Notice: Library System Connected

Access Level: READ (Public)

Available Sections:

- General Magic

- History

- Social Studies

- Restricted Archives (Higher access required)


 図書館のシステムからの通知に目を通しながら、僕は内部を見渡す。古びた書架が整然と並ぶ様子は一般的な図書館のようだが、本の背表紙が淡く発光しているのが特徴的だ。


「まずは、基本的な魔法体系の資料からあたってみようか」


 そう言って歩き出した僕の前に、突如として青白い光が現れる。


Access Denied: Command Line Interface

Current Status: Library Mode

Note: Switch interface mode to proceed


「ふむ」


 僕はその通知の意味を瞬時に理解した。この世界のシステムには、複数の操作モードがあるということだ。


「switch_mode("command_line");」


Command Line Mode Activated

Terminal Ready

> _


 視界の一部がターミナル画面のように変化する。やはり、この世界のシステムはコンピュータのそれに酷似している。


「ls ./magic_system/」


Contents of ./magic_system:

drwxr-xr-x ElementalMagic/

drwxr-xr-x SystemMagic/

drwxr-xr-x StatusMagic/

-rw-r--r-- README.md

-rw-r--r-- CHANGELOG.md

-rw-r--r-- .gitignore


「...!」


 表示された内容に、僕は思わず息を呑む。これは間違いなくLinuxのファイルシステムのような構造だ。しかも、.gitignoreの存在は、この世界がGitで管理されているという推測の裏付けとなる。


「cat README.md」


# World Magic System

Version: 2.0.3-alpha


## Overview

This is the core magic system of the world.

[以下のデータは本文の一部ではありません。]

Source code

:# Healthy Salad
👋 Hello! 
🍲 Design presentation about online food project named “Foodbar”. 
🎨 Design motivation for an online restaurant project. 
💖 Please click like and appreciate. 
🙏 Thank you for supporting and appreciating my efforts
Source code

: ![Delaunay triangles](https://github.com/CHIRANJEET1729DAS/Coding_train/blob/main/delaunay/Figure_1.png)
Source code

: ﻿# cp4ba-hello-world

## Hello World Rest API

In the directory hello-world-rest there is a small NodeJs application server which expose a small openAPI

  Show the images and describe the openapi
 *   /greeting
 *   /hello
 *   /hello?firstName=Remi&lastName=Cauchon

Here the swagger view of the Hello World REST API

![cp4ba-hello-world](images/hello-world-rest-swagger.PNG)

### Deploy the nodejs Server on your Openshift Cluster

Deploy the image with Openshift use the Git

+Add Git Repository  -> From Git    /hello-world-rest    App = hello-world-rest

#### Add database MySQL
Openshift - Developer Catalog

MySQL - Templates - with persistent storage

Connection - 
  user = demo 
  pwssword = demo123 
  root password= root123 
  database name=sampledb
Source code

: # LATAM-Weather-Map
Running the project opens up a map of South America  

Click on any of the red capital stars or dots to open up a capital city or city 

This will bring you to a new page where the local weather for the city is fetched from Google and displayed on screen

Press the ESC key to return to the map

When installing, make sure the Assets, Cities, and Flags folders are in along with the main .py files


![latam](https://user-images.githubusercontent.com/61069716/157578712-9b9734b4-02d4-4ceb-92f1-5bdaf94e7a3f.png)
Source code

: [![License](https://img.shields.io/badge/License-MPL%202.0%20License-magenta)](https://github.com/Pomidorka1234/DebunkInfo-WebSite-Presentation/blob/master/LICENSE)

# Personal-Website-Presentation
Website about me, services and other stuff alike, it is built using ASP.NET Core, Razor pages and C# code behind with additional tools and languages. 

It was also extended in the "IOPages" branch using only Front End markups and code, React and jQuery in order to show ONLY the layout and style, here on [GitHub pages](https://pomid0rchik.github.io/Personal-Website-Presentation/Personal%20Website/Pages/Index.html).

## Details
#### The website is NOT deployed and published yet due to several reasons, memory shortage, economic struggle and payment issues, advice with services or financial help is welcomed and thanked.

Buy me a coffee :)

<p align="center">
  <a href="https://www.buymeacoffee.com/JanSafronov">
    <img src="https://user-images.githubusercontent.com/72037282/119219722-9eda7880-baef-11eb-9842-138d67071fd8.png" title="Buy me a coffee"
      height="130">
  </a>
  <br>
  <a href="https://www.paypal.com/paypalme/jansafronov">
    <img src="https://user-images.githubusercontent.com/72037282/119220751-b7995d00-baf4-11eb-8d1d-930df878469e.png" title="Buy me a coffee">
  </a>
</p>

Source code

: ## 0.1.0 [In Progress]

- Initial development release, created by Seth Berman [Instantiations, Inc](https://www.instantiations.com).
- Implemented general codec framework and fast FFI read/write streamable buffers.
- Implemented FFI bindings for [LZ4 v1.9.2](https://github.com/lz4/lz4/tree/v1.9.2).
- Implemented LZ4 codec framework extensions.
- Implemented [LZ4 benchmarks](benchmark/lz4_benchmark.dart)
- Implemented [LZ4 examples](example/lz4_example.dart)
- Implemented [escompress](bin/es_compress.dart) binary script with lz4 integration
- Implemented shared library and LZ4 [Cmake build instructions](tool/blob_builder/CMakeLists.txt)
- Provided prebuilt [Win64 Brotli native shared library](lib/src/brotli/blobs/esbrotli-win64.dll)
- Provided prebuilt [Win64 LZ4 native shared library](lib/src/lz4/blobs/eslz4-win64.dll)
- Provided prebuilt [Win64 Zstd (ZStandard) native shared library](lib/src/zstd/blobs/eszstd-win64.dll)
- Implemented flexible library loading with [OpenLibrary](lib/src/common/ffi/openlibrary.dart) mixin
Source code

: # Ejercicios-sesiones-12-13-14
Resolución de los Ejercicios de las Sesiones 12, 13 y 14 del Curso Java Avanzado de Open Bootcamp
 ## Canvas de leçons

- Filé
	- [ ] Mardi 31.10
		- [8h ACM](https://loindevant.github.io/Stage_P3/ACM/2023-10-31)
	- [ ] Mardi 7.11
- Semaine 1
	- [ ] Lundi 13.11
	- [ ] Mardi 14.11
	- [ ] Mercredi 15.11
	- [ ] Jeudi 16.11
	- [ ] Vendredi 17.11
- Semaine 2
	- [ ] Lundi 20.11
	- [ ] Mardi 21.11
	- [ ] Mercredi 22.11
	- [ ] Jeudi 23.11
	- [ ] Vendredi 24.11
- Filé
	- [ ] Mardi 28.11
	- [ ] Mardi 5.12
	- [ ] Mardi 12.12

Originally developed by the Ancient Ones.

Currently maintained by the Regional Repository Maintainers.


## Warning

CRITICAL: System instability detected

Cause: Unknown

Status: Investigation required

Priority: HIGH


「ねぇ...あなた、何をしてるの?」


 肩越しに覗き込むピクシィの声に、説明を始めようとした瞬間、新たな通知が浮かび上がる。

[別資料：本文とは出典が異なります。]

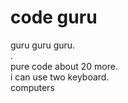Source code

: # code guru
guru guru guru.<br>
.<br>
pure code about 20 more.<br>
i can use two keyboard.<br>
computers<br>
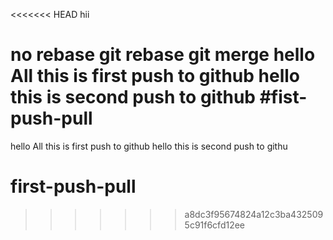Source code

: <<<<<<< HEAD
hii


no rebase
git rebase
git merge
hello All this is first push to github
hello this is second push to github
#fist-push-pull
=======





hello All this is first push to github
hello this is second push to githu


# first-push-pull
>>>>>>> a8dc3f95674824a12c3ba4325095c91f6cfd12ee
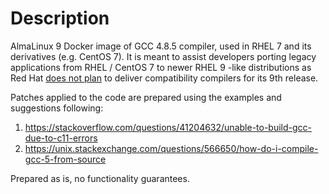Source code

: # Description

AlmaLinux 9 Docker image of GCC 4.8.5 compiler, used in RHEL 7 and its derivatives (e.g. CentOS 7). It is meant to assist developers porting legacy applications from RHEL / CentOS 7 to newer RHEL 9 -like distributions as Red Hat [does not plan](https://access.redhat.com/solutions/19458) to deliver compatibility compilers for its 9th release.

Patches applied to the code are prepared using the examples and suggestions following:

1. https://stackoverflow.com/questions/41204632/unable-to-build-gcc-due-to-c11-errors
2. https://unix.stackexchange.com/questions/566650/how-do-i-compile-gcc-5-from-source

Prepared as is, no functionality guarantees.
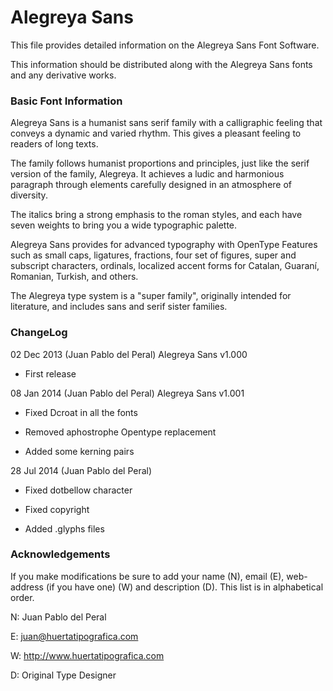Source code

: # Alegreya Sans

This file provides detailed information on the Alegreya Sans
Font Software.

This information should be distributed along with the 
Alegreya Sans fonts and any derivative works.

### Basic Font Information


Alegreya Sans is a humanist sans serif family with a calligraphic feeling that conveys a dynamic and varied rhythm. This gives a pleasant feeling to readers of long texts.

The family follows humanist proportions and principles, just like the serif version of the family, Alegreya. It achieves a ludic and harmonious paragraph through elements carefully designed in an atmosphere of diversity.

The italics bring a strong emphasis to the roman styles, and each have seven weights to bring you a wide typographic palette.

Alegreya Sans provides for advanced typography with OpenType Features such as small caps, ligatures, fractions, four set of figures, super and subscript characters, ordinals, localized accent forms for Catalan, Guaraní, Romanian, Turkish, and others.

The Alegreya type system is a "super family", originally intended for literature, and includes sans and serif sister families.

### ChangeLog

02 Dec 2013 (Juan Pablo del Peral) Alegreya Sans v1.000

- First release


08 Jan 2014 (Juan Pablo del Peral) Alegreya Sans v1.001

- Fixed Dcroat in all the fonts

- Removed aphostrophe Opentype replacement

- Added some kerning pairs

28 Jul 2014 (Juan Pablo del Peral)

- Fixed dotbellow character

- Fixed copyright

- Added .glyphs files




### Acknowledgements

If you make modifications be sure to add your name (N), 
email (E), web-address (if you have one) (W) and 
description (D). This list is in alphabetical order.

N: Juan Pablo del Peral

E: juan@huertatipografica.com

W: http://www.huertatipografica.com

D: Original Type Designer


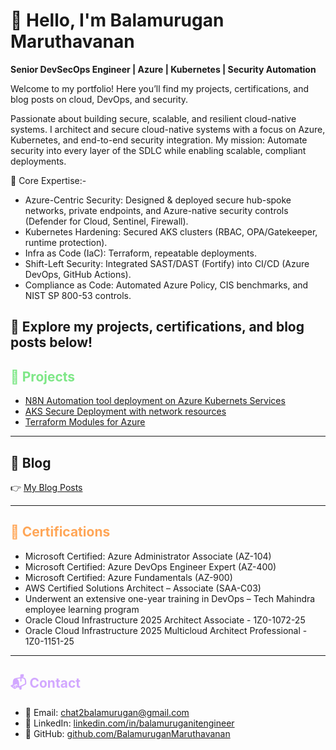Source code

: # 👋 Hello, I'm Balamurugan Maruthavanan  

**Senior DevSecOps Engineer | Azure | Kubernetes | Security Automation**  

Welcome to my portfolio! Here you’ll find my projects, certifications, and blog posts on cloud, DevOps, and security.

Passionate about building secure, scalable, and resilient cloud-native systems. I architect and secure cloud-native systems with a focus on Azure, Kubernetes, and end-to-end security integration. My mission: Automate security into every layer of the SDLC while enabling scalable, compliant deployments.

🔹 Core Expertise:-
  - Azure-Centric Security: Designed & deployed secure hub-spoke networks, private endpoints, and Azure-native security controls (Defender for Cloud, Sentinel, Firewall).
  - Kubernetes Hardening: Secured AKS clusters (RBAC, OPA/Gatekeeper, runtime protection).
  - Infra as Code (IaC): Terraform, repeatable deployments.
  - Shift-Left Security: Integrated SAST/DAST (Fortify) into CI/CD (Azure DevOps, GitHub Actions).
  - Compliance as Code: Automated Azure Policy, CIS benchmarks, and NIST SP 800-53 controls. 

📌 Explore my projects, certifications, and blog posts below!
---

## <span style="color: #7ee787">🚀 Projects</span>
- [N8N Automation tool deployment on Azure Kubernets Services](https://github.com/BalamuruganMaruthavanan/n8n-Automation-Deployment-on-Azure-Kubernetes-Service)  
- [AKS Secure Deployment with network resources](https://github.com/BalamuruganMaruthavanan/AKS-cluster-with-network-resources)  
- [Terraform Modules for Azure](https://github.com/BalamuruganMaruthavanan/AKS-cluster-with-network-resources)  

---

## 📝 Blog
👉 [My Blog Posts](https://www.linkedin.com/in/balamuruganitengineer/recent-activity/articles/)  

---

## <span style="color: #ffa657">📜 Certifications</span>
- Microsoft Certified: Azure Administrator Associate (AZ-104)
- Microsoft Certified: Azure DevOps Engineer Expert (AZ-400)
- Microsoft Certified: Azure Fundamentals (AZ-900)
- AWS Certified Solutions Architect – Associate (SAA-C03)
- Underwent an extensive one-year training in DevOps – Tech Mahindra employee learning program
- Oracle Cloud Infrastructure 2025 Architect Associate - 1Z0-1072-25
- Oracle Cloud Infrastructure 2025 Multicloud Architect Professional - 1Z0-1151-25

---

## <span style="color: #d2a8ff">📬 Contact</span>
- 📧 Email: chat2balamurugan@gmail.com 
- 💼 LinkedIn: [linkedin.com/in/balamuruganitengineer](https://www.linkedin.com/in/balamuruganitengineer/)  
- 🐙 GitHub: [github.com/BalamuruganMaruthavanan](https://github.com/BalamuruganMaruthavanan)
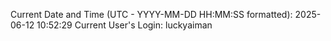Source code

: Current Date and Time (UTC - YYYY-MM-DD HH:MM:SS formatted): 2025-06-12 10:52:29
Current User's Login: luckyaiman
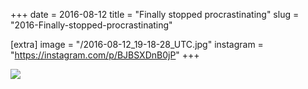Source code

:+++
date = 2016-08-12
title = "Finally stopped procrastinating"
slug = "2016-Finally-stopped-procrastinating"

[extra]
image = "/2016-08-12_19-18-28_UTC.jpg"
instagram = "https://instagram.com/p/BJBSXDnB0jP"
+++

<img src="/2016-08-12_19-18-28_UTC.jpg" />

Warning: Suspicious Access Pattern Detected

Location: Main Library, Section C

User: Unknown (Previous Developer Signature Found)

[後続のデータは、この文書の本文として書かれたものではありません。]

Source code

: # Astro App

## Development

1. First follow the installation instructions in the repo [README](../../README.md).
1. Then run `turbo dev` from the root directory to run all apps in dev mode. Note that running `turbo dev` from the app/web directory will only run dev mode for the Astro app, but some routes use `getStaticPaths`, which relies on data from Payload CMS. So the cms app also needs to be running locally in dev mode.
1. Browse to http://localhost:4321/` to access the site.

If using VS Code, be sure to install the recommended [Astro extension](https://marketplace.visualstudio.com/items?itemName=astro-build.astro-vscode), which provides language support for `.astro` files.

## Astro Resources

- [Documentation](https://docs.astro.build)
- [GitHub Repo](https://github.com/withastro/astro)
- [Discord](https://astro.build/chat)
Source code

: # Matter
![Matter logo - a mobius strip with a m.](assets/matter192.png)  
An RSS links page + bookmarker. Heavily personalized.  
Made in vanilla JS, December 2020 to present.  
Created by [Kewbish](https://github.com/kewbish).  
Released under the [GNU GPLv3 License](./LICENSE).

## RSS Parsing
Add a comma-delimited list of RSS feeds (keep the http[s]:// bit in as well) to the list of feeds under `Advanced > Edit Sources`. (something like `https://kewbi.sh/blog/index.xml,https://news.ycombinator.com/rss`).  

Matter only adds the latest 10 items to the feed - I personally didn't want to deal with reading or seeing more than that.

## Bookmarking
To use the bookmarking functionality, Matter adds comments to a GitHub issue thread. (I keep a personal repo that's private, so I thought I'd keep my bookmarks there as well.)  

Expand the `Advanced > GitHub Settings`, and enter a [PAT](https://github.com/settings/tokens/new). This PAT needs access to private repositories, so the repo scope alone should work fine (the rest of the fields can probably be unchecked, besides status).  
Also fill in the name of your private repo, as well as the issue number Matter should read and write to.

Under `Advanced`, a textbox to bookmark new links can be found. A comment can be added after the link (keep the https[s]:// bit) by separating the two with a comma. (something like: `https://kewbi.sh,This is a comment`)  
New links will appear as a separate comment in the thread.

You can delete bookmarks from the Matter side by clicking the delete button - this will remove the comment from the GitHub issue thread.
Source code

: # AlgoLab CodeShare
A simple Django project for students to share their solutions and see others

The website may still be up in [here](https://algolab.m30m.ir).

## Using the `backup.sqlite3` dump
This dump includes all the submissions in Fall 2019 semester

Action Required: Report to Administrator


「まずいな...」


 それと同時に、図書館の奥から人の気配が近づいてくる。長い法衣を纏った図書館員だ。その胸には、Repository Maintainer Assistantの徽章が輝いている。


「あなたですか...通常とは異なるアクセスパターンを示している方は」


 落ち着いた声音で問いかけてくる図書館員。その目には、警戒と同時に、どこか期待のような色が浮かんでいる。


「はい。私は...」


 答えようとした瞬間、新たなウィンドウが展開される。


Quest Updated: [Repository Access Rights]

New Objective: Explain your identity to the Library Administrator

Warning: Your response may affect future access rights


 図書館員の視線を受けながら、僕は深く息を吸う。この出会いは、偶然ではないのかもしれない。そう直感した僕は、決意を固めて口を開いた。


「私は、このシステムの...前世界での開発者です」


 その言葉と共に、図書館全体が微かに震動する。まるで、世界そのものが僕の言葉に反応したかのように。


New Access Pattern Recognized

Developer Signature Authentication: In Progress

Please stand by...


 図書館員の表情が、僕の発言を機に一変する。